Requirement - Take the data that follows and retype it word for word.

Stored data

- Opening Delimiter -

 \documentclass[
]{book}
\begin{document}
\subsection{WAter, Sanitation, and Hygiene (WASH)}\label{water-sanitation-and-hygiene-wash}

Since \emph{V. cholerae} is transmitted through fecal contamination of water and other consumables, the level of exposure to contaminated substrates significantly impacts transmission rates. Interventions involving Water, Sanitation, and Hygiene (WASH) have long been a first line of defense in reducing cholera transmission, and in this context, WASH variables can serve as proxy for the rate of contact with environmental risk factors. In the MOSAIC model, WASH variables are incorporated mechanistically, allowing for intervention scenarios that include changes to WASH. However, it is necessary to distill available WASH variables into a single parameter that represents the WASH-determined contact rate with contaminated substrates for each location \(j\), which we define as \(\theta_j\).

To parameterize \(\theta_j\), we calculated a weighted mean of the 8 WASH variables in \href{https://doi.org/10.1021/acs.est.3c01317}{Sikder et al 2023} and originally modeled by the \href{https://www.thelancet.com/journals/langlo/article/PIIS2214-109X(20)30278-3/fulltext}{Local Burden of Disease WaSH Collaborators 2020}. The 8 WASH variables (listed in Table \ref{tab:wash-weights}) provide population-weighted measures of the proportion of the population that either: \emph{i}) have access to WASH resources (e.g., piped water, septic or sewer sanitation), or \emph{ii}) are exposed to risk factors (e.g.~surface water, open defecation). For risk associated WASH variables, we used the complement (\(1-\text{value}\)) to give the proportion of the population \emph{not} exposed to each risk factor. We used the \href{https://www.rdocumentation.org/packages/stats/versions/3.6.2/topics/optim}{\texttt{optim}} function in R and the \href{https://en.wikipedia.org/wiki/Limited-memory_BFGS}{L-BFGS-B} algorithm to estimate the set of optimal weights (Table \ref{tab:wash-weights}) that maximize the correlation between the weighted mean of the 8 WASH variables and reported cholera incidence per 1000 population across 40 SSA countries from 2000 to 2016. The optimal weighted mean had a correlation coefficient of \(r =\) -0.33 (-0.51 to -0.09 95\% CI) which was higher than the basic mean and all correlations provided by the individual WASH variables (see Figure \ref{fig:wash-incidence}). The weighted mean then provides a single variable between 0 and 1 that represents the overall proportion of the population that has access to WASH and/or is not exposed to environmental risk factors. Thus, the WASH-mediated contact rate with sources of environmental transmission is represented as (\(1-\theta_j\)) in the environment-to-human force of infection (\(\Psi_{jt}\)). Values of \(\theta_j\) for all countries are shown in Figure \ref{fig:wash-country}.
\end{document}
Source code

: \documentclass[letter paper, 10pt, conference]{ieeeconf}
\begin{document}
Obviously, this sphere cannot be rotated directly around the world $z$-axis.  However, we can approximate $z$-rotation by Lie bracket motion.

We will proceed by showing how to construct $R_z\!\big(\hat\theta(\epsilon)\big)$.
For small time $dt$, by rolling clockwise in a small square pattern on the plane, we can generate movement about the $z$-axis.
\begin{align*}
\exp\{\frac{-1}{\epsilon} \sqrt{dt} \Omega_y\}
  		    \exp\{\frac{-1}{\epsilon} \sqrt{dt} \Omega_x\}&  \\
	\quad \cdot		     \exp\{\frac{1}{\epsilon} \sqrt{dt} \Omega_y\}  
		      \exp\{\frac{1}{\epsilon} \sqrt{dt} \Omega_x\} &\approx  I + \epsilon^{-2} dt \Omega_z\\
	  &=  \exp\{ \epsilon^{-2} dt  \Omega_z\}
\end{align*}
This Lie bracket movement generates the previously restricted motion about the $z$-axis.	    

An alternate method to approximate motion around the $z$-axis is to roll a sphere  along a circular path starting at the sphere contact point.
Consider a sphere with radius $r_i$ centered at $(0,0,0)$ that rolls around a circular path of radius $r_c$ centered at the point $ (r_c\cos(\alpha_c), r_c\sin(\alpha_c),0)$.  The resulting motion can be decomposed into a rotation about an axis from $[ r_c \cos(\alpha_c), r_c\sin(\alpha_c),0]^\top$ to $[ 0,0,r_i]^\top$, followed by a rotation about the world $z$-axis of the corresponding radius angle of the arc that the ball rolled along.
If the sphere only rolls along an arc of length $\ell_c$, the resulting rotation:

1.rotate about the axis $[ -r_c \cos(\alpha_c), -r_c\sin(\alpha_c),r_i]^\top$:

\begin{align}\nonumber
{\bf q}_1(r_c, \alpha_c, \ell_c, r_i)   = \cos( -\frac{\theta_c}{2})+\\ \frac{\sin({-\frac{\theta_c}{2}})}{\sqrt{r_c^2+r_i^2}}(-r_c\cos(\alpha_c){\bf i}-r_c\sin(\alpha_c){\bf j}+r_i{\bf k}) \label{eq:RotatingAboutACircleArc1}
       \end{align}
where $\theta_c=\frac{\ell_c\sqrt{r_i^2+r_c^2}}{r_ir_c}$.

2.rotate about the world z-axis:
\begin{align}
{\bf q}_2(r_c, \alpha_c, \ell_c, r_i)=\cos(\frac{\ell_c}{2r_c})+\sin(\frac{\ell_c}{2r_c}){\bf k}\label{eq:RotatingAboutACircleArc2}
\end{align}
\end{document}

- Closing Delimiter -

Answer section -
 \documentclass[
]{book}
\begin{document}
\subsection{WAter, Sanitation, and Hygiene (WASH)}\label{water-sanitation-and-hygiene-wash}

Since \emph{V. cholerae} is transmitted through fecal contamination of water and other consumables, the level of exposure to contaminated substrates significantly impacts transmission rates. Interventions involving Water, Sanitation, and Hygiene (WASH) have long been a first line of defense in reducing cholera transmission, and in this context, WASH variables can serve as proxy for the rate of contact with environmental risk factors. In the MOSAIC model, WASH variables are incorporated mechanistically, allowing for intervention scenarios that include changes to WASH. However, it is necessary to distill available WASH variables into a single parameter that represents the WASH-determined contact rate with contaminated substrates for each location \(j\), which we define as \(\theta_j\).

To parameterize \(\theta_j\), we calculated a weighted mean of the 8 WASH variables in \href{https://doi.org/10.1021/acs.est.3c01317}{Sikder et al 2023} and originally modeled by the \href{https://www.thelancet.com/journals/langlo/article/PIIS2214-109X(20)30278-3/fulltext}{Local Burden of Disease WaSH Collaborators 2020}. The 8 WASH variables (listed in Table \ref{tab:wash-weights}) provide population-weighted measures of the proportion of the population that either: \emph{i}) have access to WASH resources (e.g., piped water, septic or sewer sanitation), or \emph{ii}) are exposed to risk factors (e.g.~surface water, open defecation). For risk associated WASH variables, we used the complement (\(1-\text{value}\)) to give the proportion of the population \emph{not} exposed to each risk factor. We used the \href{https://www.rdocumentation.org/packages/stats/versions/3.6.2/topics/optim}{\texttt{optim}} function in R and the \href{https://en.wikipedia.org/wiki/Limited-memory_BFGS}{L-BFGS-B} algorithm to estimate the set of optimal weights (Table \ref{tab:wash-weights}) that maximize the correlation between the weighted mean of the 8 WASH variables and reported cholera incidence per 1000 population across 40 SSA countries from 2000 to 2016. The optimal weighted mean had a correlation coefficient of \(r =\) -0.33 (-0.51 to -0.09 95\% CI) which was higher than the basic mean and all correlations provided by the individual WASH variables (see Figure \ref{fig:wash-incidence}). The weighted mean then provides a single variable between 0 and 1 that represents the overall proportion of the population that has access to WASH and/or is not exposed to environmental risk factors. Thus, the WASH-mediated contact rate with sources of environmental transmission is represented as (\(1-\theta_j\)) in the environment-to-human force of infection (\(\Psi_{jt}\)). Values of \(\theta_j\) for all countries are shown in Figure \ref{fig:wash-country}.
\end{document}
Source code

: \documentclass[letter paper, 10pt, conference]{ieeeconf}
\begin{document}
Obviously, this sphere cannot be rotated directly around the world $z$-axis.  However, we can approximate $z$-rotation by Lie bracket motion.

We will proceed by showing how to construct $R_z\!\big(\hat\theta(\epsilon)\big)$.
For small time $dt$, by rolling clockwise in a small square pattern on the plane, we can generate movement about the $z$-axis.
\begin{align*}
\exp\{\frac{-1}{\epsilon} \sqrt{dt} \Omega_y\}
  		    \exp\{\frac{-1}{\epsilon} \sqrt{dt} \Omega_x\}&  \\
	\quad \cdot		     \exp\{\frac{1}{\epsilon} \sqrt{dt} \Omega_y\}  
		      \exp\{\frac{1}{\epsilon} \sqrt{dt} \Omega_x\} &\approx  I + \epsilon^{-2} dt \Omega_z\\
	  &=  \exp\{ \epsilon^{-2} dt  \Omega_z\}
\end{align*}
This Lie bracket movement generates the previously restricted motion about the $z$-axis.	    

An alternate method to approximate motion around the $z$-axis is to roll a sphere  along a circular path starting at the sphere contact point.
Consider a sphere with radius $r_i$ centered at $(0,0,0)$ that rolls around a circular path of radius $r_c$ centered at the point $ (r_c\cos(\alpha_c), r_c\sin(\alpha_c),0)$.  The resulting motion can be decomposed into a rotation about an axis from $[ r_c \cos(\alpha_c), r_c\sin(\alpha_c),0]^\top$ to $[ 0,0,r_i]^\top$, followed by a rotation about the world $z$-axis of the corresponding radius angle of the arc that the ball rolled along.
If the sphere only rolls along an arc of length $\ell_c$, the resulting rotation:

1.rotate about the axis $[ -r_c \cos(\alpha_c), -r_c\sin(\alpha_c),r_i]^\top$:

\begin{align}\nonumber
{\bf q}_1(r_c, \alpha_c, \ell_c, r_i)   = \cos( -\frac{\theta_c}{2})+\\ \frac{\sin({-\frac{\theta_c}{2}})}{\sqrt{r_c^2+r_i^2}}(-r_c\cos(\alpha_c){\bf i}-r_c\sin(\alpha_c){\bf j}+r_i{\bf k}) \label{eq:RotatingAboutACircleArc1}
       \end{align}
where $\theta_c=\frac{\ell_c\sqrt{r_i^2+r_c^2}}{r_ir_c}$.

2.rotate about the world z-axis:
\begin{align}
{\bf q}_2(r_c, \alpha_c, \ell_c, r_i)=\cos(\frac{\ell_c}{2r_c})+\sin(\frac{\ell_c}{2r_c}){\bf k}\label{eq:RotatingAboutACircleArc2}
\end{align}
\end{document}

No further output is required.